Within our groups, we were required to recreate a traditional dish from these regions as well as prepare an individual dish of our country made with potatoes. My group was assigned Russian pierogies, Shepherd's pie and Irish coddle. Of course I took the coddle- an Irish casserole traditionally served with layered sliced potatoes, bacon, sausage and onions.

For my play on the dish, I first fried some bacon and used the reserved bacon fat to saute sliced onions, apples, thyme sprigs and rosemary with a bottle of Guinness. After a dash of caraway seeds and some salt to taste, I let the saucepan of yumminess simmer away.

Meanwhile, I sliced and fried my own potato chips with salt and fried thyme. I then chopped my reserved bacon and grilled a link of pork sausage on the grill pan. When the sausage was finished, I sliced it on the bias and added it to the onion, apple and Guinness mixture.

My Irish "coddle" was plated with the the onions and apples beneath the sliced sausage topped with the homemade chips, crumbled bacon and was garnished with reserved fried thyme. Next week is Asian cuisine- I'm extremely looking forward to this one.
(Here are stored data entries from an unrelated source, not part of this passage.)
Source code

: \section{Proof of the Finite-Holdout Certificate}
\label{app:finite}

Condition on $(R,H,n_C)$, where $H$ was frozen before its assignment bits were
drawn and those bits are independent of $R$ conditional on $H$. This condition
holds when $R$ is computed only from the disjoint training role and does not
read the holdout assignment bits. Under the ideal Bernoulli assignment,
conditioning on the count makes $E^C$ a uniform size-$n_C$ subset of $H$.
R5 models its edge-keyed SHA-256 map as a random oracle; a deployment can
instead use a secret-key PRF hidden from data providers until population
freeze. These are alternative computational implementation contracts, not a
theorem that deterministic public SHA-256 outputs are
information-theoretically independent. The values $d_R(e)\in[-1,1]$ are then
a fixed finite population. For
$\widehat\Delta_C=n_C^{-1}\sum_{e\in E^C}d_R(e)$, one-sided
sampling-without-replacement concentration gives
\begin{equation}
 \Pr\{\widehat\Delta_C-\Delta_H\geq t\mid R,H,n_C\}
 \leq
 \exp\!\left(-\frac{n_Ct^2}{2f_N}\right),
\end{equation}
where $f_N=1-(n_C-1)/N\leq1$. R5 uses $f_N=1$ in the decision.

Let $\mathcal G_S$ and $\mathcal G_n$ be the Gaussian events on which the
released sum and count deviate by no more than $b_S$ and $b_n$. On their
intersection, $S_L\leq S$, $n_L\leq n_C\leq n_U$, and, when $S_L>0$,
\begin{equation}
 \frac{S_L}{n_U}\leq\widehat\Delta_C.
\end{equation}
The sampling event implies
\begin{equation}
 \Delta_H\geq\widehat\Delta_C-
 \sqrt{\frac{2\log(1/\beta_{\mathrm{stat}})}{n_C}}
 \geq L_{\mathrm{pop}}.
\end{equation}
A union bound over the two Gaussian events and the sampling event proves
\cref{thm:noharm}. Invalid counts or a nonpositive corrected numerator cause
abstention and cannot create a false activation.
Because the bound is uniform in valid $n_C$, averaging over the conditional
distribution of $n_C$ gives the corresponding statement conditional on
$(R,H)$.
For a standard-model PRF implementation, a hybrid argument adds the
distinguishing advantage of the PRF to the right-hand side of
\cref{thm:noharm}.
After work the next evening, I was off to Austin for a weekend of much needed merriment and partying for my bestie's Tyler 24th birthday blowout- it was a blowout indeed. After my 3 hour ride it was time to dress to impress and meet my girlfriends at Kenichi for a night on the town.

Fashionable late, I arrived to find chilled champagne and spicy edamame already on the table. Who could want more? We were then presented with an array of rolls and sashimi- my favored was sea bass sashimi served with paper-thin apple slices and crushed macadamias.

After an evening of antics on West 6th, I awoke early with a yearning for breakfast tacos. With my mind on my beloved Taco Shack on Lamar, my dad swayed me into trying the Tamale House on airport.The tacos were SO worth it. My dad ordered a simple choice of bacon, eggs and cheese while I went for chorizo, eggs and cheese with a homemade guacamole.

When we finally arrived home to inhale the tacos, I was more concerned with figuring out everything in the homemade salsa. The salsa was extremely fresh and had an almost sweet and salty flavor combination. After dousing my taco with salsa, I dove in and the flavors were extreme. The guacamole was a thinner and smoother puree than the guacamole I'm accustomed too- perfect accompaniment.

After my breakfast taco and orange juice pick-me-up, I headed to the Central Market on Lamar to find things to make for my girlfriend's cocktail party later that evening. I decided to make spring rolls with wasabi aioli and spiced to make, fun to eat and able to sit out at a cocktail party without wilting or ruining.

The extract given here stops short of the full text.